» INSTRUCTIONS FOR THE TASK
Your job is to report every line of the entries that has "unchanged".
--- START ---
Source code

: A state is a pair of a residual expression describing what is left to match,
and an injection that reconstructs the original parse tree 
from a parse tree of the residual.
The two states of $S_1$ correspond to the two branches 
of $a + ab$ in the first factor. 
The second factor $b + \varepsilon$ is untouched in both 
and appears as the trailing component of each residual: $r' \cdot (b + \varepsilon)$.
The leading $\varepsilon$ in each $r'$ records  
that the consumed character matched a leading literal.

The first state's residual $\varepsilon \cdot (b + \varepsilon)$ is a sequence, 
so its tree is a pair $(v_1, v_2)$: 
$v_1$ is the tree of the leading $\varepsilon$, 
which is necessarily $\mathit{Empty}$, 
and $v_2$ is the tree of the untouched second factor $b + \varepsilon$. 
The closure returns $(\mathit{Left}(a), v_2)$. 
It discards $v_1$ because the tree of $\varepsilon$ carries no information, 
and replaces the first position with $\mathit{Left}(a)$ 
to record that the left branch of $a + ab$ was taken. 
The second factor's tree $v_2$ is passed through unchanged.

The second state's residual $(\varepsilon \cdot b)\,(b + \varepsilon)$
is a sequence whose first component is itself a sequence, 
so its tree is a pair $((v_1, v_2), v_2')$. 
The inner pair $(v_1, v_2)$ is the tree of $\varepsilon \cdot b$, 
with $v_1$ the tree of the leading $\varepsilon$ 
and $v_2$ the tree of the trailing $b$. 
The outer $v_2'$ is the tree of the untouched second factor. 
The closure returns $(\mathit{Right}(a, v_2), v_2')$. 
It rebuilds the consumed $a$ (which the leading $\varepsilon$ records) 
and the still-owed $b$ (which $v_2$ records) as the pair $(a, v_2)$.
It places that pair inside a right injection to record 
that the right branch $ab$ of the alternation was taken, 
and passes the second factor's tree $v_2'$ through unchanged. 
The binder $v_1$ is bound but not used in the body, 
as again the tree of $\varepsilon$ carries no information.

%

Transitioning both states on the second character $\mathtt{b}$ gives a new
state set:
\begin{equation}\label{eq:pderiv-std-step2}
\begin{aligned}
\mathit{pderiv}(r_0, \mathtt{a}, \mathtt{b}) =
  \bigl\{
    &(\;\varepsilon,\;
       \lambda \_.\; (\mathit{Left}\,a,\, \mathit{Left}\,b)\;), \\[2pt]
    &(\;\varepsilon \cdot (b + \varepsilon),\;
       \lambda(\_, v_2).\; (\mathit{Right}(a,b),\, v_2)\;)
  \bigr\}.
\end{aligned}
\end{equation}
--- END ---
» TASK SOLUTION
The second factor's tree $v_2$ is passed through unchanged.
and passes the second factor's tree $v_2'$ through unchanged. 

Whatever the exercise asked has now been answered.